Stratmann S, Yones SA, Mayrhofer M, Norgren N, Skaftason A, Sun J, Smolinska K, Komorowski J, Herlin MK, Sundström C, Eriksson A, Höglund M, Palle J, Abrahamsson J, Jahnukainen K, Munthe-Kaas MC, Zeller B, Tamm KP, Cavelier L, Holmfeldt L
Blood Adv 5 (3) 900-912 [2021-02-09; online 2021-02-10]

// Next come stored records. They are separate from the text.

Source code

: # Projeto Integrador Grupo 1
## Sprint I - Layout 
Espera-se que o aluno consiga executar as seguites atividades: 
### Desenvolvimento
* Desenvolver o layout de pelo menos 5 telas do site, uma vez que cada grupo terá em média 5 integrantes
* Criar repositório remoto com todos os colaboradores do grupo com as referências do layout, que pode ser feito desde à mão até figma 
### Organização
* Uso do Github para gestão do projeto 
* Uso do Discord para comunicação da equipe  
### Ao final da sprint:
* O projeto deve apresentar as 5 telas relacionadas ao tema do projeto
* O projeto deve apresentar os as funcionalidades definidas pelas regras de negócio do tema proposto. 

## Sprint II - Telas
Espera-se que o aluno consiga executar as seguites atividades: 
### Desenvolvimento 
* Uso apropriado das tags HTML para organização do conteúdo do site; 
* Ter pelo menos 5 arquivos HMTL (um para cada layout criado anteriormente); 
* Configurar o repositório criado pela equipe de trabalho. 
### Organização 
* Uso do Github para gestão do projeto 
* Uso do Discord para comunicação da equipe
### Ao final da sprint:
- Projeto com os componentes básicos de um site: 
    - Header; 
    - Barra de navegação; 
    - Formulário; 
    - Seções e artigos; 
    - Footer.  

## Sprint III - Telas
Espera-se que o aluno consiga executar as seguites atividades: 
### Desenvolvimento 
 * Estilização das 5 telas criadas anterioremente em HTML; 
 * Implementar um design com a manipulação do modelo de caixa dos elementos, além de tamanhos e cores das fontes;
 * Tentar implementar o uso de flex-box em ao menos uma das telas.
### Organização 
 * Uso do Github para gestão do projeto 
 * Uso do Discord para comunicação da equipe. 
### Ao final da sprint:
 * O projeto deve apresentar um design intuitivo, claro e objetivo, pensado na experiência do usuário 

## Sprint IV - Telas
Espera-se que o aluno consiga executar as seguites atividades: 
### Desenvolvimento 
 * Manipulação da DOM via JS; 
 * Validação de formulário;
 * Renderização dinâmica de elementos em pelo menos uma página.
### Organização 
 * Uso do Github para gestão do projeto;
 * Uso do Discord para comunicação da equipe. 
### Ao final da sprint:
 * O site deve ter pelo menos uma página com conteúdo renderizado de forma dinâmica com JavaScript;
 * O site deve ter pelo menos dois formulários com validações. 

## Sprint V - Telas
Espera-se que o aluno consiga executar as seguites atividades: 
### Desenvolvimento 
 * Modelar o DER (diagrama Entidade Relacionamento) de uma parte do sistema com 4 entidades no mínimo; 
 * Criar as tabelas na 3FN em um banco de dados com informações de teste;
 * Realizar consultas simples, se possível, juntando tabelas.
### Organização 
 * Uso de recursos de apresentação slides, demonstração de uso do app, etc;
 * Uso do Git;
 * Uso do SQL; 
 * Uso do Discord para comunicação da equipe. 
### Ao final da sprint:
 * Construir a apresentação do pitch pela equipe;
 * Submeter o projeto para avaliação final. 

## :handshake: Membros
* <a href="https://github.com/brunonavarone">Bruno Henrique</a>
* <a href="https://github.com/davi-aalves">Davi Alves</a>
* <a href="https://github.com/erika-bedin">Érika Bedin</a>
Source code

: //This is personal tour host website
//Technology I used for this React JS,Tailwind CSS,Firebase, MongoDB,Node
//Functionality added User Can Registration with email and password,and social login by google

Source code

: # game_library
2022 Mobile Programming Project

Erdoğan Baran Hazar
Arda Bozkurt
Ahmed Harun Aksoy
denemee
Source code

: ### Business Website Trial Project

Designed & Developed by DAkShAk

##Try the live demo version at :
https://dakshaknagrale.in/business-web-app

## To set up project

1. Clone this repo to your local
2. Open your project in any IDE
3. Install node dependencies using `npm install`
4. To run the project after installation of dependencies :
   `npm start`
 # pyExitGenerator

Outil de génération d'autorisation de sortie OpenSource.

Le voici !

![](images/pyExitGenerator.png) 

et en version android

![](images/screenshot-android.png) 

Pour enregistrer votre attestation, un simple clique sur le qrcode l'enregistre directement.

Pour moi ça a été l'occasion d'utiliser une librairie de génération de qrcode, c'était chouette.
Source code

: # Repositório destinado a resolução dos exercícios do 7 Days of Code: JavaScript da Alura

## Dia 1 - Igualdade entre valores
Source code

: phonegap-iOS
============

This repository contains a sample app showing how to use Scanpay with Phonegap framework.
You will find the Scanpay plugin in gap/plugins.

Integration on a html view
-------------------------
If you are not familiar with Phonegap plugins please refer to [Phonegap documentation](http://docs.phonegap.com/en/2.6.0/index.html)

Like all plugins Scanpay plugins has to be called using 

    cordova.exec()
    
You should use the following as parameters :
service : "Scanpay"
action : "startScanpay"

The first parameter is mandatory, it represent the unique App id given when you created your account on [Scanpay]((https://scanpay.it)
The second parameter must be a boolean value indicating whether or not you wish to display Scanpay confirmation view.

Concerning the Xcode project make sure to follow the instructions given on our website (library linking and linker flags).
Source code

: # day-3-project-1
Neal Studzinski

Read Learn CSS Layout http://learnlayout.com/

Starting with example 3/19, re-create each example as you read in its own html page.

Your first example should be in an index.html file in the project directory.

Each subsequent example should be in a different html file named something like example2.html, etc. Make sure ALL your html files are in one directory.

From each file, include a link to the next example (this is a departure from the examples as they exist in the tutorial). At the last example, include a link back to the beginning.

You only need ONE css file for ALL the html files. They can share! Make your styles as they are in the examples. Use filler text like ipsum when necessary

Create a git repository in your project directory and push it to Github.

Relapse is the leading cause of death of adult and pediatric patients with acute myeloid leukemia (AML). Numerous studies have helped to elucidate the complex mutational landscape at diagnosis of AML, leading to improved risk stratification and new therapeutic options. However, multi-whole-genome studies of adult and pediatric AML at relapse are necessary for further advances. To this end, we performed whole-genome and whole-exome sequencing analyses of longitudinal diagnosis, relapse, and/or primary resistant specimens from 48 adult and 25 pediatric patients with AML. We identified mutations recurrently gained at relapse in ARID1A and CSF1R, both of which represent potentially actionable therapeutic alternatives. Further, we report specific differences in the mutational spectrum between adult vs pediatric relapsed AML, with MGA and H3F3A p.Lys28Met mutations recurrently found at relapse in adults, whereas internal tandem duplications in UBTF were identified solely in children. Finally, our study revealed recurrent mutations in IKZF1, KANSL1, and NIPBL at relapse. All of the mentioned genes have either never been reported at diagnosis in de novo AML or have been reported at low frequency, suggesting important roles for these alterations predominantly in disease progression and/or resistance to therapy. Our findings shed further light on the complexity of relapsed AML and identified previously unappreciated alterations that may lead to improved outcomes through personalized medicine.